## Mathematical prerequisites for some Clustering techniques

##### Thu October 14, 2021
maths machine-learning

## Prerequisites

### Scalar Product

Consider $\textbf{u}, \textbf{v} \in {R}^d$.

The scalar product $<\textbf{u};\textbf{v}>$ (sometimes written also as $\textbf{u} . \textbf{v}$) is

$$<\textbf{u};\textbf{v}> = \sum_{i=1}^{d} u_i v_i$$

$<\textbf{u};\textbf{v}>$ is

• Symmetric. $<\textbf{u};\textbf{v}> =<\textbf{v};\textbf{u}>$
• Bilinear.
$<\lambda\textbf{u} + \mu\textbf{u'};\textbf{v}> = \lambda{\textbf{u};\textbf{v}} + \mu<\textbf{u'};\textbf{v}>$
$\textbf{u}, \textbf{v} , \textbf{u'} \in {R}^{d}$
$\lambda, \mu \in {R}$
• $<\textbf{z};\textbf{z}> = \parallel \textbf{z} \parallel^{2}$

### Cauchy-Schwarz Inequality

Consider non-zero $\textbf{x},\textbf{y} \in {R}^n$. The absolute value of the dot product;

$$|<\textbf{x},\textbf{y}>| \leq \parallel\textbf{x}\parallel \parallel\textbf{y}\parallel$$

or

$$|\textbf{x}.\textbf{y}| \leq \parallel\textbf{x}\parallel \parallel\textbf{y}\parallel$$

the value is equal when $\textbf{x}$, $\textbf{y}$ are colinear.
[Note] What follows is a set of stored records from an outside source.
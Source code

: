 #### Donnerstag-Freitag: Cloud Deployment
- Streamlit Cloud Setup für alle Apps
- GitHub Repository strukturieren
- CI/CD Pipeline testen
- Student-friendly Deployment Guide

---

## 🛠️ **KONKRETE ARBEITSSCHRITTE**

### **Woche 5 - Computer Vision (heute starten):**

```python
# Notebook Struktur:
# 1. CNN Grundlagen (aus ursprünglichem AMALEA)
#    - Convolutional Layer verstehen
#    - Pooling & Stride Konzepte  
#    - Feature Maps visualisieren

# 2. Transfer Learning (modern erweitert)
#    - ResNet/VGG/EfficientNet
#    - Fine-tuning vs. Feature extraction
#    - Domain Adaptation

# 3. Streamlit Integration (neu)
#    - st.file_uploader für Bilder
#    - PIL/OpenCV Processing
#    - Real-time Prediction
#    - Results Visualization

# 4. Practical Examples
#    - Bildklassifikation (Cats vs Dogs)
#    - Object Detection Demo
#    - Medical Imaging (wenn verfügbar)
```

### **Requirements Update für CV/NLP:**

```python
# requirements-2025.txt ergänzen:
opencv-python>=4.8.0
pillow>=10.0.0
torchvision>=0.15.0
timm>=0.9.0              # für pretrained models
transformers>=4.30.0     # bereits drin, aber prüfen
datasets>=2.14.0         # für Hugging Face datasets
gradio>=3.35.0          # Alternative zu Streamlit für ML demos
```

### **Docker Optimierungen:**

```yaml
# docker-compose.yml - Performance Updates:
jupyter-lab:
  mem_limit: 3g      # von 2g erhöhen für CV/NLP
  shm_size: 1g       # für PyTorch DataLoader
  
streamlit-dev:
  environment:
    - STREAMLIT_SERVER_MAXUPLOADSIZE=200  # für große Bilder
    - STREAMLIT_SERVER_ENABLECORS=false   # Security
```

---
Let $$p(t) = \parallel t\textbf{y} -\textbf{x}\parallel^2 \geq 0$$

This value is positive as $\parallel z\parallel=\sqrt{z_1^2+\dots+z_m^2} \geq 0$. Also note by definition of scalar product that $\parallel z\parallel = z.z$

Hence,

Let $$p(t) = (t\textbf{y} -\textbf{x}).(t\textbf{y} -\textbf{x})\geq 0$$

using distributive property of dot product

$$p(t) = t\textbf{y}.t\textbf{y} -\textbf{x}.t\textbf{y} -t\textbf{y}.\textbf{x} + \textbf{x}.\textbf{x}\geq 0$$

$$p(t) = t^2(\textbf{y}.\textbf{y}) -2(\textbf{x}.\textbf{y})t + \textbf{x}.\textbf{x}\geq 0$$

if we define;

$$\textbf{y}.\textbf{y} = a$$

$$-2(\textbf{x}.\textbf{y}) = b$$

$$\textbf{x}.\textbf{x}=c$$

then we obtain

$$p(t) = t^2(a) -2(b)t + c \geq 0$$

for $t=\frac{b}{2a}$,

$$p \left(\frac{b}{2a} \right) = \left(\frac{b^2}{4a^2}\right)(a) -2(b)\left(\frac{b}{2a}\right) + c \geq 0$$

$$\frac{b^2}{4a}-\frac{b^2}{2a}+c \geq 0$$

$$-\frac{b^2}{4a}+c \geq 0$$

$$c \geq \frac{b^2}{4a}$$

Hence

$$4ac \geq b^2$$

Therefore, substituting

$$4(\textbf{y}.\textbf{y})(\textbf{x}.\textbf{x}) \geq [-2(\textbf{x}.\textbf{y})]^2$$

$$4 \parallel\textbf{y}\parallel^2 \parallel\textbf{x}\parallel^2 \geq 4 (\textbf{x}.\textbf{y})^2$$

$$\parallel\textbf{y}\parallel^2 \parallel\textbf{x}\parallel^2 \geq (\textbf{x}.\textbf{y})^2$$

$$\parallel\textbf{y}\parallel \parallel\textbf{x}\parallel \geq (\textbf{x}.\textbf{y})$$

Consider the colinear case if $\textbf{x}=c\textbf{y}$

| $c\textbf{y}.\textbf{y}$ | $= c$ | $\textbf{y}.\textbf{y}$ |
$= c\parallel\textbf{y}\parallel^2$
$= c\parallel\textbf{y}\parallel \parallel\textbf{y}\parallel$
$= \parallel c \textbf{y}\parallel \parallel\textbf{y}\parallel$
$= \parallel\textbf{x}\parallel \parallel\textbf{y}\parallel$

### Intermediate Value Theorem

Suppose $f$ is a function continuous in every point in the interval $[a,b]$;

• $f$ will take on every value between $f(a)$ and $f(b)$ over the interval.
• for any value $L$ between the value of $f(a)$ and $f(b)$, $\exists c$ in $[a,b]$ for which $f(c)=L$

### Mean Value Theorem

For $f$ continuous in $[a,b]$ and differentiable over $(a,b)$, $\exists c$ where the instantaneous change is equal to the average change.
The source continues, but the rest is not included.